Stagliano's Work Must Be Taken 'As a Whole,' Attorneys Say

WASHINGTON — John Stagliano's attorneys have asked a federal judge to require jurors view each of the DVDs and video clips as charged in his obscenity indictment.

Stagliano and his companies — Evil Angel Productions Inc. and John Stagliano Inc. — were indicted on charges ranging from illegal possession and distribution to the sale of obscene materials.

The Evil Angel founder faces up to 32 years in federal prison for distributing "Milk Nymphos, " "Storm Squirters 2: Target Practice" and a promotional video for similar material on his website.

His attorneys, in a pretrial motion Friday to U.S. District Judge Richard Leon, claim that Stagliano's due process and 1st Amendment rights are in jeopardy if the jurors aren't able to see the videos taken "as a whole" as interpreted by the U.S. Supreme Court in Miller vs. California and its progeny.

Federal prosecutors, according to court motions, are seeking permission to show a portion of each video to the jury in open court, rather than show the jury the entire bodies of work.
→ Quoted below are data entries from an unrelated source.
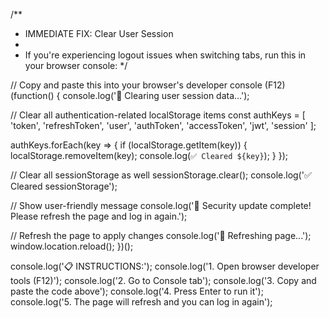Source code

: /**
 * IMMEDIATE FIX: Clear User Session
 * 
 * If you're experiencing logout issues when switching tabs, run this in your browser console:
 */

// Copy and paste this into your browser's developer console (F12)
(function() {
  console.log('🧹 Clearing user session data...');
  
  // Clear all authentication-related localStorage items
  const authKeys = [
    'token',
    'refreshToken', 
    'user',
    'authToken',
    'accessToken',
    'jwt',
    'session'
  ];
  
  authKeys.forEach(key => {
    if (localStorage.getItem(key)) {
      localStorage.removeItem(key);
      console.log(`✅ Cleared ${key}`);
    }
  });
  
  // Clear all sessionStorage as well
  sessionStorage.clear();
  console.log('✅ Cleared sessionStorage');
  
  // Show user-friendly message
  console.log('🔐 Security update complete! Please refresh the page and log in again.');
  
  // Refresh the page to apply changes
  console.log('🔄 Refreshing page...');
  window.location.reload();
})();

console.log('📋 INSTRUCTIONS:');
console.log('1. Open browser developer tools (F12)');
console.log('2. Go to Console tab');
console.log('3. Copy and paste the code above');
console.log('4. Press Enter to run it');
console.log('5. The page will refresh and you can log in again');

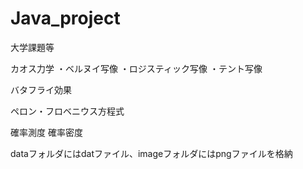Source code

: # Java_project
大学課題等

カオス力学
・ベルヌイ写像
・ロジスティック写像
・テント写像

バタフライ効果

ペロン・フロベニウス方程式

確率測度
確率密度

dataフォルダにはdatファイル、imageフォルダにはpngファイルを格納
They are proposing to allow the case agent to present oral summaries of the videos and to read aloud the films’ descriptions from the Evil Angel website.

Stagliano attorneys say they don't object to the case agent reading the films’ descriptions from the site but object to allowing the government to only play portions of each film.

Stagliano attorneys also answered prosecutors' contention that in the interest of judicial economy his attorneys could show more of the videos upon cross-examination.

"With all due respect to the government and to the interests of the jury and the court, it is submitted that when balanced against the potential loss of liberty and other significant consequences associated with a criminal trial, the loss of a few hours of time spent watching these films and the 'unnecessary embarrassment' of having the jurors and others watch these films in their entirety in open court must give way," Stagliano attorneys wrote.

Stagliano's counsel further said that alleviating the government's burden to convict Stagliano would "potentially open up the possibility of a mistrial and unnecessary appeals."

Staliano's trial is slated to begin July 7 in Washington.